Sim...e depois? Qual é o mal de querer estar ou passar cinquenta horas semi-sozinha, satisfazendo apenas o mínimo que preciso e que sinto necessidade nesto momento?...

Não tenho direito à minha solidão? Estar sem preocupações durante um curto espaço de tempo?...

Acordar por mim, acordar num quarto escuro e sentir que esse espaço é só MEU? Achar-lhe a claridade pelos meus olhos?

Posso estar SÓ?

Decidir só amanhã de manhã, à tarde ou quando me apetecer? Negar qualquer tipo de compromisso e nem sequer estar preocupada em tomar qualquer decisão mal acorde???

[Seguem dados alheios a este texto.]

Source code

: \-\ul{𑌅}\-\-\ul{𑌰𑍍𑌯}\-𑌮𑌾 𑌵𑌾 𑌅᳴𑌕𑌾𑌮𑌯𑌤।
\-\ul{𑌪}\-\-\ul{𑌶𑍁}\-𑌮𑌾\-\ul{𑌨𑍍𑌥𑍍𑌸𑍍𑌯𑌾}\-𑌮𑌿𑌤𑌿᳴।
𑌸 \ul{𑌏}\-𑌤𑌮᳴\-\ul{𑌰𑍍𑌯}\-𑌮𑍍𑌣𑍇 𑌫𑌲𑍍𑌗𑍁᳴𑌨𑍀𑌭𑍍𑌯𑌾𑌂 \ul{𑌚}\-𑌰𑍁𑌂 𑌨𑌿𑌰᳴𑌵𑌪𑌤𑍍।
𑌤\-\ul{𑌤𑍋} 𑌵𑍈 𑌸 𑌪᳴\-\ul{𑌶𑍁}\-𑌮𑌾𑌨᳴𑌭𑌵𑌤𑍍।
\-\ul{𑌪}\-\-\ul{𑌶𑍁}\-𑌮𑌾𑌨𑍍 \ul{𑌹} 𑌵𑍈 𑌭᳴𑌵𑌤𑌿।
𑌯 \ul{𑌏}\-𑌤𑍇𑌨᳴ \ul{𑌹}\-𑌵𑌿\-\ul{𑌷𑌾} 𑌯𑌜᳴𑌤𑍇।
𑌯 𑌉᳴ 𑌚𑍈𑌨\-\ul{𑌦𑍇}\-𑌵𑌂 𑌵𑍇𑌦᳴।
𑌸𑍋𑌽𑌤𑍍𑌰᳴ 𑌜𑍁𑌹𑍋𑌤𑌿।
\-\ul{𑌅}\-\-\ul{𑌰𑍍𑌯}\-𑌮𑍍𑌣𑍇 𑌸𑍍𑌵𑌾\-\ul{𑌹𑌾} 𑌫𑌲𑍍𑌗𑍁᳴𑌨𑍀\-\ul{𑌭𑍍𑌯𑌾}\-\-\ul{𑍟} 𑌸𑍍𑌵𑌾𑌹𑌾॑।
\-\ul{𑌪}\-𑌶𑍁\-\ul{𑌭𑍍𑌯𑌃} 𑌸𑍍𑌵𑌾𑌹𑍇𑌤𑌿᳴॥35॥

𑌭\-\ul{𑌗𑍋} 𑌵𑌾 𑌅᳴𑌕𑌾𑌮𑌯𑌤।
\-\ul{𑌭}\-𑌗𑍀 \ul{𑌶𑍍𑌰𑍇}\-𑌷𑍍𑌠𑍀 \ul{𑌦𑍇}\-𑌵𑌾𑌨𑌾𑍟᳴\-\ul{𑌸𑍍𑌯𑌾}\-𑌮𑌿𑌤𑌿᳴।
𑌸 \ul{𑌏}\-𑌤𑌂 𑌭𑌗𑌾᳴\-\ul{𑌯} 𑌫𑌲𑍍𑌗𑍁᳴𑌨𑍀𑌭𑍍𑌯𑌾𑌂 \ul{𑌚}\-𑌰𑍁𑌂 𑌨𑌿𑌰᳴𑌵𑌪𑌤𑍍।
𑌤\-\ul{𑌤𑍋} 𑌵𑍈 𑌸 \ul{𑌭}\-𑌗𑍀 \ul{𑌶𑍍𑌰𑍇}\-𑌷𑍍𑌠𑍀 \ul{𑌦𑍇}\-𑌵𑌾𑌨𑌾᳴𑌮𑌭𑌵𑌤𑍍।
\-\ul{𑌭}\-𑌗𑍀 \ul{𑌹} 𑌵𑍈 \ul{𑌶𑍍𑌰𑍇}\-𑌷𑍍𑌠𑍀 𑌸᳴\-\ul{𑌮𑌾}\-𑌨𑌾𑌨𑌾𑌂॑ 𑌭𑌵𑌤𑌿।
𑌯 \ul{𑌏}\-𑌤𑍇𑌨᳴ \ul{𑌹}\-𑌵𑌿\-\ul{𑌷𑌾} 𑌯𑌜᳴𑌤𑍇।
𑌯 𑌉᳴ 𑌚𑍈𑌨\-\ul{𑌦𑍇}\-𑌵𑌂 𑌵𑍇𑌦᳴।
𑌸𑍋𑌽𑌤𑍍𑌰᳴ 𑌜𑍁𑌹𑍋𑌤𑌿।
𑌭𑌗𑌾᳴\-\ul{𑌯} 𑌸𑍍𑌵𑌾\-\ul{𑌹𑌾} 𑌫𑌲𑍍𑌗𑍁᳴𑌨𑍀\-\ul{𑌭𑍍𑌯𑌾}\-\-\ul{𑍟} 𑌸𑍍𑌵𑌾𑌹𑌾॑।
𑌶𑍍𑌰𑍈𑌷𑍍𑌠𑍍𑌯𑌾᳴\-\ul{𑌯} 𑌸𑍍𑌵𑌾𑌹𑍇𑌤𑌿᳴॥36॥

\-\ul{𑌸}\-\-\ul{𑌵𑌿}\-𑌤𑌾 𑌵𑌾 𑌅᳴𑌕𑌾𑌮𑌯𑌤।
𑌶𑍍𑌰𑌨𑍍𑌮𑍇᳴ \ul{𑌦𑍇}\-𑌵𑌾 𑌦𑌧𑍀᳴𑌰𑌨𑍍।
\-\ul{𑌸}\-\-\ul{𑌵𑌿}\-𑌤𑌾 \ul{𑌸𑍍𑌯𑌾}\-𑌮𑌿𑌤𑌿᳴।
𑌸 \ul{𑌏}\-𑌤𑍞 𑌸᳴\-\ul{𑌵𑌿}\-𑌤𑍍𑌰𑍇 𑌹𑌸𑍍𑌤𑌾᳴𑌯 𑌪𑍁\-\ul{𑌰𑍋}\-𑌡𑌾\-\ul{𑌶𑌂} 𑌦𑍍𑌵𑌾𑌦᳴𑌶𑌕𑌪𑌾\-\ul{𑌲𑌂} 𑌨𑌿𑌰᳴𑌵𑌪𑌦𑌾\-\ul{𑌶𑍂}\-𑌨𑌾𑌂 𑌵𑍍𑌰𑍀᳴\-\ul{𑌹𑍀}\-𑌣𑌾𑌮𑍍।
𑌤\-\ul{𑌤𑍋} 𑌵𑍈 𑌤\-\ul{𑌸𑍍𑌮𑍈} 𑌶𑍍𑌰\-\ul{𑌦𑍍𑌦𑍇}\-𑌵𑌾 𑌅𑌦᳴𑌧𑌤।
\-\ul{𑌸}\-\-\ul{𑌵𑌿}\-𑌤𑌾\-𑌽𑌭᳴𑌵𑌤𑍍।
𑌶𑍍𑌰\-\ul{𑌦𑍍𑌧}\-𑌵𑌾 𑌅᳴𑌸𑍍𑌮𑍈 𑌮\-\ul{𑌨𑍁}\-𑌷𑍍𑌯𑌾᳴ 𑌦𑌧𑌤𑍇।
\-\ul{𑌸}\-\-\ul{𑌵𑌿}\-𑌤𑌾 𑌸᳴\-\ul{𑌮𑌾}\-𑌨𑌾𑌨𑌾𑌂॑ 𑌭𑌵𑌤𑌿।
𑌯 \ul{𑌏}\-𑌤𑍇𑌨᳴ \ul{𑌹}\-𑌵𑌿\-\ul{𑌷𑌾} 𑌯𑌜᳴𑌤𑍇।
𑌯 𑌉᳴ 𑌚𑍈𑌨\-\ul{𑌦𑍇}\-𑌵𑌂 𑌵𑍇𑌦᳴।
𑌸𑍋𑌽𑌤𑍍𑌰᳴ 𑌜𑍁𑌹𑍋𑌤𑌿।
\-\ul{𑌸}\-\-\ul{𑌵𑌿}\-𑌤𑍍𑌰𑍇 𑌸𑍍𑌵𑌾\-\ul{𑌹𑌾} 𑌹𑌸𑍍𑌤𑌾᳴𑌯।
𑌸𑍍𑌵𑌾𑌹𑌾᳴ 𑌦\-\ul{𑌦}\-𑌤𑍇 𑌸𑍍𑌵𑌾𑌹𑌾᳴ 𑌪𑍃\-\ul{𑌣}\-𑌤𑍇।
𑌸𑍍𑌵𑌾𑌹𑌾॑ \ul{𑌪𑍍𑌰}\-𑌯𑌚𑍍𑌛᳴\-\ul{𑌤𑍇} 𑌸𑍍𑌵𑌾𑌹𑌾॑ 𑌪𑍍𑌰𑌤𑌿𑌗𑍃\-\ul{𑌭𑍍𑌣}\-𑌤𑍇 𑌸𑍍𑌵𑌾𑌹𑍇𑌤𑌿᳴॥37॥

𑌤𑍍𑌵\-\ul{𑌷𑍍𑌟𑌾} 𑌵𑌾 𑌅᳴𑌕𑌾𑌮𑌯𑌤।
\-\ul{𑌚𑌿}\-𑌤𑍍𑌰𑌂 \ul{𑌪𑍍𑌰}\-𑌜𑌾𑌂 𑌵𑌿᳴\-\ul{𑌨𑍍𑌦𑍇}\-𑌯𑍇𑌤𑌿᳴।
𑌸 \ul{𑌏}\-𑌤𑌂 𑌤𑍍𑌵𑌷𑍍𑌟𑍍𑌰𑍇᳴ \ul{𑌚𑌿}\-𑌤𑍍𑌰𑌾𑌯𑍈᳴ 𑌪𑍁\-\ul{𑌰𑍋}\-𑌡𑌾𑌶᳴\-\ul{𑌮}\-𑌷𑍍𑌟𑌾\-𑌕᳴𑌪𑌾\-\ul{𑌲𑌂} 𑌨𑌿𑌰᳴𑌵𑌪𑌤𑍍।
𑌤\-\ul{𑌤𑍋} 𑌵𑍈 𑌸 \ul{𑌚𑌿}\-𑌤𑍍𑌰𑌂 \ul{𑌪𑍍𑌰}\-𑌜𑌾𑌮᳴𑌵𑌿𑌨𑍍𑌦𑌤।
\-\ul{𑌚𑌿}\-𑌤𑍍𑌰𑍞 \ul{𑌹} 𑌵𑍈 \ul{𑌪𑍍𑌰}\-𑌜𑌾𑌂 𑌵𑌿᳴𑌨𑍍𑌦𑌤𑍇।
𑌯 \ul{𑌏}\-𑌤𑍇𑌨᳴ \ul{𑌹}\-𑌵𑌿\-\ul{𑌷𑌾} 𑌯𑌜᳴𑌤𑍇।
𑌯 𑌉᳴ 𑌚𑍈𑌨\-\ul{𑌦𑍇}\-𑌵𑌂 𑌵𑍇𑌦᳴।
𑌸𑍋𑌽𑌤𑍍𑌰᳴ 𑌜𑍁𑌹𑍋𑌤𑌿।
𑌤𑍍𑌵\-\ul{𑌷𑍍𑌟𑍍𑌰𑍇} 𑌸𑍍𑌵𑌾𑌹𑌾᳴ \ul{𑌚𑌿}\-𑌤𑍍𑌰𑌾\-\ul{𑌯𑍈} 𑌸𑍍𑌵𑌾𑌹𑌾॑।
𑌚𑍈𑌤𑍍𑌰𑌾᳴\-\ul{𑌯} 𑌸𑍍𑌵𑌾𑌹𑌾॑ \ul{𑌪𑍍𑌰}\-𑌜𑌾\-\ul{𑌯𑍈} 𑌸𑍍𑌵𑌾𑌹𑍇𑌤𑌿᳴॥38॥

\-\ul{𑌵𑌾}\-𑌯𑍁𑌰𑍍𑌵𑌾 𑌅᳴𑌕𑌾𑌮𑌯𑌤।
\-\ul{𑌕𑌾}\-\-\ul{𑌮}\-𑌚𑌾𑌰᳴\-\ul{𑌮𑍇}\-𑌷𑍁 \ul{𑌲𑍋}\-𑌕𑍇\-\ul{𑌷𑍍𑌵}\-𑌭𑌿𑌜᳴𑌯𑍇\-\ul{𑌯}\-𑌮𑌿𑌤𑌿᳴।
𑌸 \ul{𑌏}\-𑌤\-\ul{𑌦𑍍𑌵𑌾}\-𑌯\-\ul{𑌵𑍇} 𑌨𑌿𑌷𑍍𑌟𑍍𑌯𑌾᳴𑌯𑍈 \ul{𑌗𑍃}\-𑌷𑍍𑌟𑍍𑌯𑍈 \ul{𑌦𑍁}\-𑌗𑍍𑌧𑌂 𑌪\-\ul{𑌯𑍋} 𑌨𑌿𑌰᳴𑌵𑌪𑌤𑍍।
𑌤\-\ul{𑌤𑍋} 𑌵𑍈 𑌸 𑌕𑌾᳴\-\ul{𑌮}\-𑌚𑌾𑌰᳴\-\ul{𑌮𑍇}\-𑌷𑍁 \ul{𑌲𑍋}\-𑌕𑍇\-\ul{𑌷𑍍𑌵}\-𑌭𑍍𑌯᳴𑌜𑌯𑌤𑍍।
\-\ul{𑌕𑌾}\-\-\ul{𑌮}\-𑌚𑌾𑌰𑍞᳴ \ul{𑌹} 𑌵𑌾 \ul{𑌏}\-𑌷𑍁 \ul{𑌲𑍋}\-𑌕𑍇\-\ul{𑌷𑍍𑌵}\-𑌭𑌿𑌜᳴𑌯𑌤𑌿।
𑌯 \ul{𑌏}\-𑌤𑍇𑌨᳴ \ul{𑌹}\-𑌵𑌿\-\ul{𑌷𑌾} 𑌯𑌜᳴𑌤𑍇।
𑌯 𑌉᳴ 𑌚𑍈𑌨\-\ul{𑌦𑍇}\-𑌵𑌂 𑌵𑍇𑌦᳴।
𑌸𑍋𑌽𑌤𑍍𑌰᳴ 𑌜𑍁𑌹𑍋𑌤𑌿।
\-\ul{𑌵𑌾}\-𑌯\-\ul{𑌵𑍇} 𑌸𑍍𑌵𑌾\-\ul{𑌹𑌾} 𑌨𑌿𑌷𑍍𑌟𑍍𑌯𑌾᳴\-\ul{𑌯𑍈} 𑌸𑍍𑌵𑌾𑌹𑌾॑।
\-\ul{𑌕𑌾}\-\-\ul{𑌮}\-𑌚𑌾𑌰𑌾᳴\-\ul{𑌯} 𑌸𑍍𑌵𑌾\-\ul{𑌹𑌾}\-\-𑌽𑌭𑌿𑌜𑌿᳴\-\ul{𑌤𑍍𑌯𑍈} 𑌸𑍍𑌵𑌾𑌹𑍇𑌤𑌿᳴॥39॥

Onde é que existe o verdadeiro significado da palavra liberdade se até me é proibido poder sentir paz com o sossego e com o alheamento de tudo que existe em redor?...

Foi por isso que passei horas em viagens complicadas e morosas. Foi em prol da MINHA PAZ mas ninguém aceita a paz dos outros!.. (entraremos nós em guerra connosco para satisfazer os outros?!?...)


Este é o curto e magnífico tempo em que a tranquilidade existe e é para estar comigo... Tranquila porque sozinha - imaginável e tolerante, verdade?

Quem é que pensa que pode vir transtornar o que peço?

Ainda não...ainda nunca.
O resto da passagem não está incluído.